The houses in Costa Rica have great personality.
Many of them are owner or hire-a-mason/carpenter built. The climate allows for simplicity and economy of construction.
Their appearance, compared to the overregulated, overarchitected, and straitjacketed “homes” of the USA, is refreshing.
Here are ten.
New house. Southern Zone. The house walls are made with slotted concrete posts into which precast concrete panels are slid. A coat of stucco follows. Then paint. We we trying to get to someone else’s place for supper, but this was a wrong turn. Nobody was home. Except the dog.
Where it’s warmer, you can be comfortable with minimal structure.
A settled area in the Cerro de la Muerte. It’s foggy and cool a lot, up in these altitudes. It’s high enough, and cool enough, so oaks can grow here. The oaks are the trees you see silhouetted against the ridgeline.
A new house, on the outskirts of San Isidro. River valley. I’m pretty sure the area floods periodically, which would help explain the raised construction. Not to mention the added covered area. You can see by the toys that the kids play down there.
Another higher-altitude house. Nice warm colors. Many houses have covered areas, for everything from cars to gardens to clothes-drying areas, as the rainy season is, well, — wet.

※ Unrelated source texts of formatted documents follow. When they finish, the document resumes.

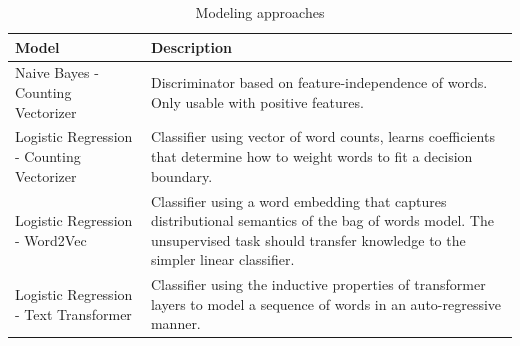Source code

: \documentclass[]{style/ceurart}
\begin{document}
\begin{table}
\centering
\caption{Modeling approaches}
\renewcommand{\arraystretch}{1.2}
\begin{tabular}{p{3in}p{3in}}
\toprule
\textbf{Model} & \textbf{Description} \\ \midrule
Naive Bayes - Counting Vectorizer & Discriminator based on feature-independence of words. Only usable with positive features. \\ \midrule
Logistic Regression - Counting Vectorizer & Classifier using vector of word counts, learns coefficients that determine how to weight words to fit a decision boundary. \\ \midrule
Logistic Regression - Word2Vec  & Classifier using a word embedding that captures distributional semantics of the bag of words model. The unsupervised task should transfer knowledge to the simpler linear classifier. \\ \midrule
Logistic Regression - Text Transformer & Classifier using the inductive properties of transformer layers to model a sequence of words in an auto-regressive manner. \\ \bottomrule
\end{tabular}
\end{table}



\end{document}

Another higher-altitude house. See the rocks on the roof? It probably gets windy up here. We went by the place the next day, and the grounds had been neatly spruced up. I like the prop for the electricity service line.
Cerro de la Muerte house. Since these houses are up in the mountains, they’re more tightly constructed than those in lower, hotter areas. Notice the glass windows.
Old. Looks like someone’s still there, but maybe not for much longer. On a busy road.
Many Tican houses are so small they would be illegal in the USA.
Bouganvillia edges an entry road.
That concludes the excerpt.